## ABOUT THIS TASK:
The expected answer is the set of lines in the data below between the line holding "## Running end-to-end tests" and the line holding "To get more", inclusive, written out exactly.

## ENTRIES PROVIDED:
□ □ □ □ □ □ □

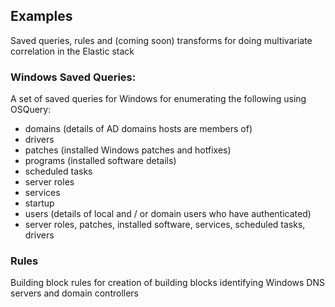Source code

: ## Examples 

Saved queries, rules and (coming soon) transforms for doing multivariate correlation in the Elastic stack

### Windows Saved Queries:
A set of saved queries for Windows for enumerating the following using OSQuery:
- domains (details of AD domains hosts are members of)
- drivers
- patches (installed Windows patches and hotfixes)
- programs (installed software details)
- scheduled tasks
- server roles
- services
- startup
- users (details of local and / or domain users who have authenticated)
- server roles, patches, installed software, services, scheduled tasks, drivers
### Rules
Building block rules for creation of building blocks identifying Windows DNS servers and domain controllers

□ □ □ □ □ □ □

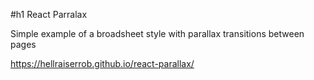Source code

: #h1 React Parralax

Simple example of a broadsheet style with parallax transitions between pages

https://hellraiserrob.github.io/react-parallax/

□ □ □ □ □ □ □

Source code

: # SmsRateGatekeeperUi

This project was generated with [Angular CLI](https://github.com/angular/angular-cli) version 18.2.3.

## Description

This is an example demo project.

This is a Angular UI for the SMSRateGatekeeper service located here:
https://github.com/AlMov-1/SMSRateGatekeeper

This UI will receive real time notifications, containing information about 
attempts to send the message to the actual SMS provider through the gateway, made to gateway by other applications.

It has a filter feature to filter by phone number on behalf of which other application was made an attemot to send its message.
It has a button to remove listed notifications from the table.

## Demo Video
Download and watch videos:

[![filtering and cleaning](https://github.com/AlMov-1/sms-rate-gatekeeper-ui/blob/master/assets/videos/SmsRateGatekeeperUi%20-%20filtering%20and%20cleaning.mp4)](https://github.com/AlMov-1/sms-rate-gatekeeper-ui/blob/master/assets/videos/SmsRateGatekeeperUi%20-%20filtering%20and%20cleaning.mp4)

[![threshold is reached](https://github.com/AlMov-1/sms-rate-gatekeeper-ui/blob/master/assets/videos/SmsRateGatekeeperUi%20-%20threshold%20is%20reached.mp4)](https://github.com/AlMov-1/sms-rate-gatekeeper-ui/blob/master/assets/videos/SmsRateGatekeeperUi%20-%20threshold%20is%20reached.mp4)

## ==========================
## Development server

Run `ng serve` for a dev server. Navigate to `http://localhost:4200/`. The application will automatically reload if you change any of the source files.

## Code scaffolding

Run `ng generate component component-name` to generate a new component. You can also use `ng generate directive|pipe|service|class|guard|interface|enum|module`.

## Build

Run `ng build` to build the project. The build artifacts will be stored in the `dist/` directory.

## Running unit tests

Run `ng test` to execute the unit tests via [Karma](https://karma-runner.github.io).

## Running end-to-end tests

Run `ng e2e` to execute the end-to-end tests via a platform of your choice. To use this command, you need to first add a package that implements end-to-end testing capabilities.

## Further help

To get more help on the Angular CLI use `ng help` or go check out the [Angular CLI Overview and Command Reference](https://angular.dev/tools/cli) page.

□ □ □ □ □ □ □

## RESPONSE BOX:
## Running end-to-end tests

Run `ng e2e` to execute the end-to-end tests via a platform of your choice. To use this command, you need to first add a package that implements end-to-end testing capabilities.

## Further help

To get more help on the Angular CLI use `ng help` or go check out the [Angular CLI Overview and Command Reference](https://angular.dev/tools/cli) page.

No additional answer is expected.